Abstract

Multitarget detection in complex traffic scenarios usually has many problems: missed detection of targets, difficult detection of small targets, etc. In order to solve these problems, this paper proposes a two-step detection model of depth-perception traffic scenarios to improve detection accuracy, mainly for three categories of frequently occurring targets: vehicles, person, and traffic signs. The first step is to use the optimized convolutional neural network (CNN) model to identify the existence of small targets, positioning them with candidate box. The second step is to obtain classification, location, and pixel-level segmentation of multitarget by using mask R-CNN based on the results of the first step. Without significantly reducing the detection speed, the two-step detection model can effectively improve the detection accuracy of complex traffic scenes containing multiple targets, especially small targets. In the actual testing dataset, compared with mask R-CNN, the mean average detection accuracy of multiple targets increased by 4.01% and the average precision of small targets has increased by 5.8%.

1. Introduction

The trend of artificial intelligence has appeared in many fields of scientific research and industrial production. As an application of artificial intelligence, autonomous driving has attracted extensive attention in the industry since the first prototype of autonomous driving demonstrated by Google in 2014. Multitarget detection technology is an important foundation of autonomous driving technology; there have been many studies and improvements for detecting specific targets [1]. However, actual traffic scenarios usually have more complex backgrounds than ordinary scenarios and are often affected by light, occlusion, and weather. Therefore, when the scenarios appear in various categories of targets, such as vehicles [2], persons, and traffic signs [3], it is easy to miss the detection of small targets, which makes it difficult to detect multitarget completely. The missed detection of multitarget will have a huge impact on the next step of autonomous driving, assistance driving [4] and the judgment of actual traffic conditions. Therefore, due to the high requirements of intelligent driving for safety, how to improve the accuracy of multitarget detection and reduce the detection time and solve the fatal problem of missed target detection in multitarget detection seems vital right now.
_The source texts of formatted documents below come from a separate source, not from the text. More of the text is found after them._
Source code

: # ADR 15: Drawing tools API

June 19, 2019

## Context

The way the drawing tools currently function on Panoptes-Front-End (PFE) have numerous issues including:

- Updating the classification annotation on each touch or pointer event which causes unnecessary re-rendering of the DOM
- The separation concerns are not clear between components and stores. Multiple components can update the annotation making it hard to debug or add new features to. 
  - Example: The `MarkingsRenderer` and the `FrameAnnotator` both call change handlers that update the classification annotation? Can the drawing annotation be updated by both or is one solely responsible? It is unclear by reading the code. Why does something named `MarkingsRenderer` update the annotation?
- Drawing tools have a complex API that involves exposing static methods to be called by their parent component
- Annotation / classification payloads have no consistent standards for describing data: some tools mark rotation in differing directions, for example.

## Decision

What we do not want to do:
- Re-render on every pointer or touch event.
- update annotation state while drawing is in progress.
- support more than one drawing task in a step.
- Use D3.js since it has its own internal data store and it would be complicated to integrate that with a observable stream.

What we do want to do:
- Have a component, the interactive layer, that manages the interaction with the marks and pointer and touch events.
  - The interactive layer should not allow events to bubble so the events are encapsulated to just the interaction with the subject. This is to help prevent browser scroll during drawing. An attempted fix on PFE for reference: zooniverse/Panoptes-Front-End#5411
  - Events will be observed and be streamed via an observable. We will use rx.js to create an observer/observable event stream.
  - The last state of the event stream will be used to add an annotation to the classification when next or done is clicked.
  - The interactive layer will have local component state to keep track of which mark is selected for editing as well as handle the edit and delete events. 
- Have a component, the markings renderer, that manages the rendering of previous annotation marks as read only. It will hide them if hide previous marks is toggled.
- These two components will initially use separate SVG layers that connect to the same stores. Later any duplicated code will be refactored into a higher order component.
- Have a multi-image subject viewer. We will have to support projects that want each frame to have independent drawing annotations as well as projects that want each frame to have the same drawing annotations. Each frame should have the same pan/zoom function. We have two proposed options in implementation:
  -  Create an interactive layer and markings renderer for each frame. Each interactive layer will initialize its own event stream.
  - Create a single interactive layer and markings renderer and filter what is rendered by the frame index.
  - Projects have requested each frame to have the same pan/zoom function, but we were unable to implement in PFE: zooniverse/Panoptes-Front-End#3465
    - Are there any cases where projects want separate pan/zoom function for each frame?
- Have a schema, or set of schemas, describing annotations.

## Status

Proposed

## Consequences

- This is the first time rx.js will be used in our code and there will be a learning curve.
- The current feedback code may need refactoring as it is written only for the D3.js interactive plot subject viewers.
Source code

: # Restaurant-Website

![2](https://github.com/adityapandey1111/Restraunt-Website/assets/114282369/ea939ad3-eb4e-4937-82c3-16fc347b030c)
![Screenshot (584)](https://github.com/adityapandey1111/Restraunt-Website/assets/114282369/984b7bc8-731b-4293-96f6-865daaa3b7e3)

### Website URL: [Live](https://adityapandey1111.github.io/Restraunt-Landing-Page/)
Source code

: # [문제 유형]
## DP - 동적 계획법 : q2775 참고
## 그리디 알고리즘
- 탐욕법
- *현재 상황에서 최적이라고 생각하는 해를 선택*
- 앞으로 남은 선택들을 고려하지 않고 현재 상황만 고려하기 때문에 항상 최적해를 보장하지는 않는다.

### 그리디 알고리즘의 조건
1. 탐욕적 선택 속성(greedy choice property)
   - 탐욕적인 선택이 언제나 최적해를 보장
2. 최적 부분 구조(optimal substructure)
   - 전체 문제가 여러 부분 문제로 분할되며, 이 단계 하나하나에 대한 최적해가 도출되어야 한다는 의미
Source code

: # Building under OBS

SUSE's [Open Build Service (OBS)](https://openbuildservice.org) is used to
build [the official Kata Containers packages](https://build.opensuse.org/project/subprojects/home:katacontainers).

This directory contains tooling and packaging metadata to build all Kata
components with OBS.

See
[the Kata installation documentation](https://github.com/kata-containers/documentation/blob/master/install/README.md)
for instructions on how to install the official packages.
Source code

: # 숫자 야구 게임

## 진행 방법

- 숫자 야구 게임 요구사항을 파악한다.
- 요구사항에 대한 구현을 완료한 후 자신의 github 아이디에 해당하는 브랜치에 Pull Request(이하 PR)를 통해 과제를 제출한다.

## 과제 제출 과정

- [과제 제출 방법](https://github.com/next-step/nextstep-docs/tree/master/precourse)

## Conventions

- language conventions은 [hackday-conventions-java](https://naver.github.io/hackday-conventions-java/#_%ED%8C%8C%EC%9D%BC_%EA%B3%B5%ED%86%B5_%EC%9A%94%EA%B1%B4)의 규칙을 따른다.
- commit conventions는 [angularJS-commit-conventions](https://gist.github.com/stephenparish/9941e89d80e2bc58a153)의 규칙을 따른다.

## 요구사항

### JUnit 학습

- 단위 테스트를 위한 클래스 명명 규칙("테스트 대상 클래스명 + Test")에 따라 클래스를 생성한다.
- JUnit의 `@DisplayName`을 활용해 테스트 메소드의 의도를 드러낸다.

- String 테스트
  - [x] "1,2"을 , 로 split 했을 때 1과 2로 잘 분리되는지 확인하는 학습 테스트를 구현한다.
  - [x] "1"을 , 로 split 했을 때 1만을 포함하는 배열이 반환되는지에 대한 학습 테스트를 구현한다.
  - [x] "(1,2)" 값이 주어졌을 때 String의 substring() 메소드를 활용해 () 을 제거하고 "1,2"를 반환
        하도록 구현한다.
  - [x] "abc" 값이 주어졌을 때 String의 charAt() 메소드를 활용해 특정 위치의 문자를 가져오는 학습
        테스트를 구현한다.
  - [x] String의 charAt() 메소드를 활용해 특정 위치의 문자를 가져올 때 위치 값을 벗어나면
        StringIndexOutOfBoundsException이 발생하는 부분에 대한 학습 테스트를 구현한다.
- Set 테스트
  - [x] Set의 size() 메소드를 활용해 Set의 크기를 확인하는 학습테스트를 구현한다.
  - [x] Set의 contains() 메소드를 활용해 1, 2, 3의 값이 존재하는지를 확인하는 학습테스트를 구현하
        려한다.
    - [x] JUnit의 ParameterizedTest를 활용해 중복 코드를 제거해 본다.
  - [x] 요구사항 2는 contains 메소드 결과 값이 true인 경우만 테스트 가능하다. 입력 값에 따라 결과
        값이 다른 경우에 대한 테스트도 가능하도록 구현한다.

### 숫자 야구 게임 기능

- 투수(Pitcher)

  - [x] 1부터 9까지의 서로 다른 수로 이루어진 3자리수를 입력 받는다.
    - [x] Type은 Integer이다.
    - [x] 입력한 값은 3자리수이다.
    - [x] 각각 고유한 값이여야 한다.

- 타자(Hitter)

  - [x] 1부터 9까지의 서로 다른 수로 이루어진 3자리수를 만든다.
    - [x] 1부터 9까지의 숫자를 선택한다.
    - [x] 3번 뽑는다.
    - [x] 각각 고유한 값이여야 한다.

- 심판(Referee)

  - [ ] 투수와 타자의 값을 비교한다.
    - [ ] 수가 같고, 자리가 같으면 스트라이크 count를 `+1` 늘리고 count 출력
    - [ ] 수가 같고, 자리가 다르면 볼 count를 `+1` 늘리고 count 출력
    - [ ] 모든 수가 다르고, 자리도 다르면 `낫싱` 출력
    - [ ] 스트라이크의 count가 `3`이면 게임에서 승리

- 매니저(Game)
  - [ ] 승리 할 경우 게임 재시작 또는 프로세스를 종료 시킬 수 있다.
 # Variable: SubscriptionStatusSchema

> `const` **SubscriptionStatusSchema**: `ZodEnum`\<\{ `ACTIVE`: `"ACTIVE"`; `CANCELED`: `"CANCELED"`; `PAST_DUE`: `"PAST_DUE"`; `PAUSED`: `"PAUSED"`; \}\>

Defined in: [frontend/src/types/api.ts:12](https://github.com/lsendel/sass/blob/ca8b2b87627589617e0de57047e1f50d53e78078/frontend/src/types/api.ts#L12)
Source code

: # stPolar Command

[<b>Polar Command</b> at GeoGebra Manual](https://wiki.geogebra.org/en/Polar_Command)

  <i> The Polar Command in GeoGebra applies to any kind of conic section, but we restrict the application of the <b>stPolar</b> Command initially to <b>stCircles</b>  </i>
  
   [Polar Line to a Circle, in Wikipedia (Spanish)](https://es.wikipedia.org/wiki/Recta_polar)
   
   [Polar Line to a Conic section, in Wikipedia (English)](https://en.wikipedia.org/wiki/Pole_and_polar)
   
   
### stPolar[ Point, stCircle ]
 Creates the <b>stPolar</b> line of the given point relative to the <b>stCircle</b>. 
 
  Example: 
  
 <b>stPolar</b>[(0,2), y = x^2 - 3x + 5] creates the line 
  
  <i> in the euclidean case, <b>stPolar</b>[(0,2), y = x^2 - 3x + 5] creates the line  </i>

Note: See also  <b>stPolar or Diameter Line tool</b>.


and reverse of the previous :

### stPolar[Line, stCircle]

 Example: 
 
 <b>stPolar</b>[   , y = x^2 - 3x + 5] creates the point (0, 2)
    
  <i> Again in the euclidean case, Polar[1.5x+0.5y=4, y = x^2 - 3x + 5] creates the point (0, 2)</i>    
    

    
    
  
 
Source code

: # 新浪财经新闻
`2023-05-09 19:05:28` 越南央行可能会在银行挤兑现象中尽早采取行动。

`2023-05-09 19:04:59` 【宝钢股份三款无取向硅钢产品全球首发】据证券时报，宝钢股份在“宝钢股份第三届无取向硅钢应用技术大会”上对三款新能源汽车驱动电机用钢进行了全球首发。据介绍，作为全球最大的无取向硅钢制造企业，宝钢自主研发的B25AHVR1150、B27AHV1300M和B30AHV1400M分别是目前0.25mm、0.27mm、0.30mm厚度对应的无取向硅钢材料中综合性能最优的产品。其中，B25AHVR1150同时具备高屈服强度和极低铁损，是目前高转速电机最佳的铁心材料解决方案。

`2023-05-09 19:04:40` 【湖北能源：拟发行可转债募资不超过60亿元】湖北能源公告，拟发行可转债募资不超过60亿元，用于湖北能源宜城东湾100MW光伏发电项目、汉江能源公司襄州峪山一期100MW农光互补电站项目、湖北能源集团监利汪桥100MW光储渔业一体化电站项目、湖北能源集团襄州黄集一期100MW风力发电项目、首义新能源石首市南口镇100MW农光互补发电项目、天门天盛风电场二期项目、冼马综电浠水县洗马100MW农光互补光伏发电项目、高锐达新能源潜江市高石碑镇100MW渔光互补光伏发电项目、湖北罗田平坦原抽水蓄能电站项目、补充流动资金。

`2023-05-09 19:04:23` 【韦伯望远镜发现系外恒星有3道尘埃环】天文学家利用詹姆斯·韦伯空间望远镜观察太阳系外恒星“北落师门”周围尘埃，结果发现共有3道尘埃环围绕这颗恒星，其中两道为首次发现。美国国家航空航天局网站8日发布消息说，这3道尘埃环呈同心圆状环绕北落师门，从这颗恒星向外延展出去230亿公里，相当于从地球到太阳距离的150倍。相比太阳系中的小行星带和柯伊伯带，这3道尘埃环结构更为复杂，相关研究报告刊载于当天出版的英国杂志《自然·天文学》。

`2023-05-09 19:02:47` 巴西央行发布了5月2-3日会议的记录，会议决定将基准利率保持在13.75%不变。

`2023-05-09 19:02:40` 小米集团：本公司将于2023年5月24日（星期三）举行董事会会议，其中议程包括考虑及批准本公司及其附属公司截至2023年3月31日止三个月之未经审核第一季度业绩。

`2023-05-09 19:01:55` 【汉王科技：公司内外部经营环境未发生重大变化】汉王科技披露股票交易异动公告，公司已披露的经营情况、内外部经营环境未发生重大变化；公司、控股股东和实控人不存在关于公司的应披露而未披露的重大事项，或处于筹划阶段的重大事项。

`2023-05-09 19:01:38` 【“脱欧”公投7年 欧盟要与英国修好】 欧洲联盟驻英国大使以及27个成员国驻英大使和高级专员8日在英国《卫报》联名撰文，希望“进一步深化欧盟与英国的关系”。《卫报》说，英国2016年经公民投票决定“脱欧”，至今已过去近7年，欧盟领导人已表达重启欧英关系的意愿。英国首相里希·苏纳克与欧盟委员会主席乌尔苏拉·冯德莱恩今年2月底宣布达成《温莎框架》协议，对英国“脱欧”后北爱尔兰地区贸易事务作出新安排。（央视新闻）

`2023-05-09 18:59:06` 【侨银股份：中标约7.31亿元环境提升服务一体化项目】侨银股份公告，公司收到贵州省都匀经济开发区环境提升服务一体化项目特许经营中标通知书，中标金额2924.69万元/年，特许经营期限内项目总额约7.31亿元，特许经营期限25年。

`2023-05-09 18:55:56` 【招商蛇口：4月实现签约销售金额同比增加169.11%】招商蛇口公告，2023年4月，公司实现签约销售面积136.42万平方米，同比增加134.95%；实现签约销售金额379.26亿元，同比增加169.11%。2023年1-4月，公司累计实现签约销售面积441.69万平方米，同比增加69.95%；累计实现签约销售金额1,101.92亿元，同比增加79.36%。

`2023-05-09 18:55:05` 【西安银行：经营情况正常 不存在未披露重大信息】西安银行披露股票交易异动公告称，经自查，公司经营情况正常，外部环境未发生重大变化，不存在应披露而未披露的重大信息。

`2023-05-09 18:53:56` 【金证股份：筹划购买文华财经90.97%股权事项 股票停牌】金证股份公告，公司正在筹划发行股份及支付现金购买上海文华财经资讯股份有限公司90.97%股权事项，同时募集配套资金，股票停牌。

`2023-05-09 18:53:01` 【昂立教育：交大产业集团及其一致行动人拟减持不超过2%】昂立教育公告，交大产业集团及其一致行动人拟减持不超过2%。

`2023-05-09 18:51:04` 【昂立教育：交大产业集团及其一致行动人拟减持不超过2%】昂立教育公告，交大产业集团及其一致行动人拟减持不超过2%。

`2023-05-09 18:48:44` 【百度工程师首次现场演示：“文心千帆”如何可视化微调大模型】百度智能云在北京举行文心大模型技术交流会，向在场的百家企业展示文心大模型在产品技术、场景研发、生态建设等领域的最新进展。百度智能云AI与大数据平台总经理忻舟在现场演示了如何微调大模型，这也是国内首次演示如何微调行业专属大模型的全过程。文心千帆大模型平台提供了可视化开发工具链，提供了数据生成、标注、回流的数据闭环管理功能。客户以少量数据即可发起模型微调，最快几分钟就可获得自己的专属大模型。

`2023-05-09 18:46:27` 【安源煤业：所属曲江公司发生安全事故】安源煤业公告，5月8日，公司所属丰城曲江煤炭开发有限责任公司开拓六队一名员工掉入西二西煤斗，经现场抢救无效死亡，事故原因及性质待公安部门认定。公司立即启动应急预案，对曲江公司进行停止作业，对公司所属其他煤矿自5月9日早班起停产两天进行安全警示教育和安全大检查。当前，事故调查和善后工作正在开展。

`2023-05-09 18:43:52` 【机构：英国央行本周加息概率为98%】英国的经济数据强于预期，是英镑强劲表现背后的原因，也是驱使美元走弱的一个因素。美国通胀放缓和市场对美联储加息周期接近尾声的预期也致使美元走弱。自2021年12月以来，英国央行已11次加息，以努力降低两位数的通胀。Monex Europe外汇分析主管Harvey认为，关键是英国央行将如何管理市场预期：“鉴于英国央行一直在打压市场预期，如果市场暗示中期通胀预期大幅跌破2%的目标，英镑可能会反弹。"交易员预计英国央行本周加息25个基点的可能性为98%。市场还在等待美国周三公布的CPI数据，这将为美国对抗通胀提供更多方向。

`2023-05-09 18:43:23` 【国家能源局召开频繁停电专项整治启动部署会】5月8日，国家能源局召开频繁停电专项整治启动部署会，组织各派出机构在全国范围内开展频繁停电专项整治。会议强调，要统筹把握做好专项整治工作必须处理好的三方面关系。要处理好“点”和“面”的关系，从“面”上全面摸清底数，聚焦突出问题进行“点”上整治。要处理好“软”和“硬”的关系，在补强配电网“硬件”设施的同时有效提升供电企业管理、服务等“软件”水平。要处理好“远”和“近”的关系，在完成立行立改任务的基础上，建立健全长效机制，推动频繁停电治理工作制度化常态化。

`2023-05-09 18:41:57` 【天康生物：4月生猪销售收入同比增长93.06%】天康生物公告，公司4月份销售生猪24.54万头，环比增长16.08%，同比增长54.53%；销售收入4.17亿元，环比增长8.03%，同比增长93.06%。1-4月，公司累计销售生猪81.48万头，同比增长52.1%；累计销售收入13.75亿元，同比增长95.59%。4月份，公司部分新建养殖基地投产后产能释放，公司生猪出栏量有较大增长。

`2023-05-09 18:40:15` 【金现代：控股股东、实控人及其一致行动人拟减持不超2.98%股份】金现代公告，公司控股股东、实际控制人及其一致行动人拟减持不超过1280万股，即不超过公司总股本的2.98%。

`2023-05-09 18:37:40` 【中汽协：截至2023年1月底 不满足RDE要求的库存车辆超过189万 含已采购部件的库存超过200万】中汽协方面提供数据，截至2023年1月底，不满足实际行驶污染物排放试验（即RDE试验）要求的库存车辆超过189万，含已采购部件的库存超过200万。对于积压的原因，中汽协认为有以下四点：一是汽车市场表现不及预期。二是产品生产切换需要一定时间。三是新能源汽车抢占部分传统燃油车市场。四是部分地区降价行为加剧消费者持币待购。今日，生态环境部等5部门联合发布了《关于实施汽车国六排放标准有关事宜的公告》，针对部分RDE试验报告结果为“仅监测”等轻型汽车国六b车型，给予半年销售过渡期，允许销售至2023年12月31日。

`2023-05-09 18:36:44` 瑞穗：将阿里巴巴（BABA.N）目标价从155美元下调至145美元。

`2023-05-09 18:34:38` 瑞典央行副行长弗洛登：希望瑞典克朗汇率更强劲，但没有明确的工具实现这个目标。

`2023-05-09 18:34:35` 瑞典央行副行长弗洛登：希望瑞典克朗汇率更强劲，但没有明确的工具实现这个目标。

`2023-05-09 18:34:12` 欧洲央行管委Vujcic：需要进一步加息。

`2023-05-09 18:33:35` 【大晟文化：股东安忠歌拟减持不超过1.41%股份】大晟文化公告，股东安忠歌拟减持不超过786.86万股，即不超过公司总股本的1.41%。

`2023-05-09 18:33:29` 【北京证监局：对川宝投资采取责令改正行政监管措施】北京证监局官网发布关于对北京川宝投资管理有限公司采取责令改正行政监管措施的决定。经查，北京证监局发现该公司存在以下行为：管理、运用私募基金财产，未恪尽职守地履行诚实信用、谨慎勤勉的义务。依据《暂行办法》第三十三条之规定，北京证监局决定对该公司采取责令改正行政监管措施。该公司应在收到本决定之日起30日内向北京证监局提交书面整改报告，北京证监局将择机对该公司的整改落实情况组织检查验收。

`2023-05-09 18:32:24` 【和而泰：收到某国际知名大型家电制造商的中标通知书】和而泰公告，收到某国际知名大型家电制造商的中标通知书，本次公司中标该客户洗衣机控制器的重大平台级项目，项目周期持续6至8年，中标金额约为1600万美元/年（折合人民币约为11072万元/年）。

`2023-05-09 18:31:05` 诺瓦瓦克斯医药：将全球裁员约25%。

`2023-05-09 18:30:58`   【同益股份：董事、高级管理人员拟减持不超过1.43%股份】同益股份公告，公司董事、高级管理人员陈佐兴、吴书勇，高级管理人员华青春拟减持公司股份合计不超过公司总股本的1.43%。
Traditional target detection methods mainly include frame difference method, background difference method, optical flow method, HOG [5], and SIFT [6]. The main steps generally include extracting target features, training corresponding classifiers, sliding window search, repetition, and false positives filtering. With the development of technology, convolutional neural network (CNN) [7] based on deep learning was proposed. Deep learning is widely used in many fields [8], we propose to apply CNN to avoid complex feature extraction and data reconstruction process in the traditional recognition algorithm, which is a robust and effective method for common detection tasks. According to the algorithm implementation steps classification, the algorithms based on deep learning can also be divided into “one-stage” target detection algorithm and “two-stage” target detection algorithm, mainly as follows: (1) “one-stage” detection methods are represented by you only look once (YOLO) [9] based on regression, mainly including YOLOv2 [10], YOLOv3 [11], and SSD [12]. They solve the detection task as a regression problem, that is, to directly predict the location, category, and corresponding confidence of each class in real-time detection. This kind of algorithm detects faster, but the precision is not ideal for small targets detection. (2) “Two-stage” detection `methods are represented by regional-CNN (R-CNN) [13] series based on region. They are generally implemented in two stages: producing some potential bounding box, then deploying a classifier to judge the right one according to its probability. Later, based on the R-CNN, other algorithms were improved and extended as fast region-based convolutional network (Fast R-CNN) [14], faster R-CNN [15], and mask R-CNN [16].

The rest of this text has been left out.